# TASK:
How many lines in the records below contain "from"? Answer with the number alone.

RECORDS TO USE Block Start

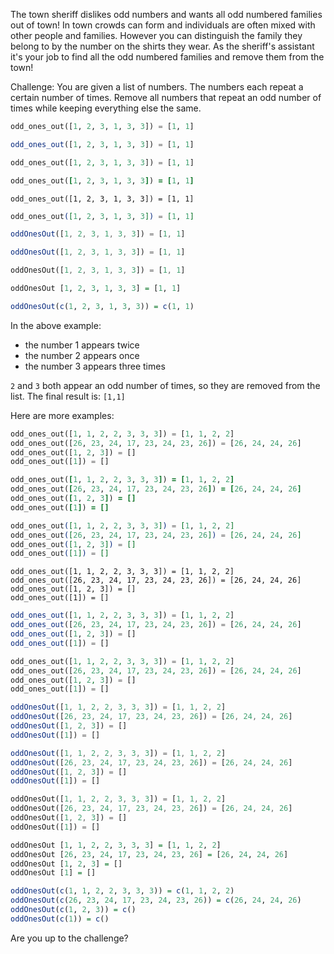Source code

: The town sheriff dislikes odd numbers and wants all odd numbered families out of town! In town crowds can form and individuals are often mixed with other people and families. However you can distinguish the family they belong to by the number on the shirts they wear. As the sheriff's assistant it's your job to find all the odd numbered families and remove them from the town!

Challenge: You are given a list of numbers. The numbers each repeat a certain number of times. Remove all numbers that repeat an odd number of times while keeping everything else the same.

```python
odd_ones_out([1, 2, 3, 1, 3, 3]) = [1, 1]
```
```julia
odd_ones_out([1, 2, 3, 1, 3, 3]) = [1, 1]
```
```php
odd_ones_out([1, 2, 3, 1, 3, 3]) = [1, 1]
```
```ruby
odd_ones_out([1, 2, 3, 1, 3, 3]) = [1, 1]
```
```crystal
odd_ones_out([1, 2, 3, 1, 3, 3]) = [1, 1]
```
```elixir
odd_ones_out([1, 2, 3, 1, 3, 3]) = [1, 1]
```
```javascript
oddOnesOut([1, 2, 3, 1, 3, 3]) = [1, 1]
```
```typescript
oddOnesOut([1, 2, 3, 1, 3, 3]) = [1, 1]
```
```dart
oddOnesOut([1, 2, 3, 1, 3, 3]) = [1, 1]
```
```haskell
oddOnesOut [1, 2, 3, 1, 3, 3] = [1, 1]
```
```r
oddOnesOut(c(1, 2, 3, 1, 3, 3)) = c(1, 1)
```

In the above example:
- the number 1 appears twice
- the number 2 appears once
- the number 3 appears three times

`2` and `3` both appear an odd number of times, so they are removed from the list. The final result is: `[1,1]`

Here are more examples:

```python
odd_ones_out([1, 1, 2, 2, 3, 3, 3]) = [1, 1, 2, 2]
odd_ones_out([26, 23, 24, 17, 23, 24, 23, 26]) = [26, 24, 24, 26]
odd_ones_out([1, 2, 3]) = []
odd_ones_out([1]) = []
```
```ruby
odd_ones_out([1, 1, 2, 2, 3, 3, 3]) = [1, 1, 2, 2]
odd_ones_out([26, 23, 24, 17, 23, 24, 23, 26]) = [26, 24, 24, 26]
odd_ones_out([1, 2, 3]) = []
odd_ones_out([1]) = []
```
```elixir
odd_ones_out([1, 1, 2, 2, 3, 3, 3]) = [1, 1, 2, 2]
odd_ones_out([26, 23, 24, 17, 23, 24, 23, 26]) = [26, 24, 24, 26]
odd_ones_out([1, 2, 3]) = []
odd_ones_out([1]) = []
```
```crystal
odd_ones_out([1, 1, 2, 2, 3, 3, 3]) = [1, 1, 2, 2]
odd_ones_out([26, 23, 24, 17, 23, 24, 23, 26]) = [26, 24, 24, 26]
odd_ones_out([1, 2, 3]) = []
odd_ones_out([1]) = []
```
```julia
odd_ones_out([1, 1, 2, 2, 3, 3, 3]) = [1, 1, 2, 2]
odd_ones_out([26, 23, 24, 17, 23, 24, 23, 26]) = [26, 24, 24, 26]
odd_ones_out([1, 2, 3]) = []
odd_ones_out([1]) = []
```
```php
odd_ones_out([1, 1, 2, 2, 3, 3, 3]) = [1, 1, 2, 2]
odd_ones_out([26, 23, 24, 17, 23, 24, 23, 26]) = [26, 24, 24, 26]
odd_ones_out([1, 2, 3]) = []
odd_ones_out([1]) = []
```
```javascript
oddOnesOut([1, 1, 2, 2, 3, 3, 3]) = [1, 1, 2, 2]
oddOnesOut([26, 23, 24, 17, 23, 24, 23, 26]) = [26, 24, 24, 26]
oddOnesOut([1, 2, 3]) = []
oddOnesOut([1]) = []
```
```typescript
oddOnesOut([1, 1, 2, 2, 3, 3, 3]) = [1, 1, 2, 2]
oddOnesOut([26, 23, 24, 17, 23, 24, 23, 26]) = [26, 24, 24, 26]
oddOnesOut([1, 2, 3]) = []
oddOnesOut([1]) = []
```
```dart
oddOnesOut([1, 1, 2, 2, 3, 3, 3]) = [1, 1, 2, 2]
oddOnesOut([26, 23, 24, 17, 23, 24, 23, 26]) = [26, 24, 24, 26]
oddOnesOut([1, 2, 3]) = []
oddOnesOut([1]) = []
```
```haskell
oddOnesOut [1, 1, 2, 2, 3, 3, 3] = [1, 1, 2, 2]
oddOnesOut [26, 23, 24, 17, 23, 24, 23, 26] = [26, 24, 24, 26]
oddOnesOut [1, 2, 3] = []
oddOnesOut [1] = []
```
```r
oddOnesOut(c(1, 1, 2, 2, 3, 3, 3)) = c(1, 1, 2, 2)
oddOnesOut(c(26, 23, 24, 17, 23, 24, 23, 26)) = c(26, 24, 24, 26)
oddOnesOut(c(1, 2, 3)) = c()
oddOnesOut(c(1)) = c()
```

Are you up to the challenge?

RECORDS TO USE Block End

# OUTPUT FOR THIS TASK:
2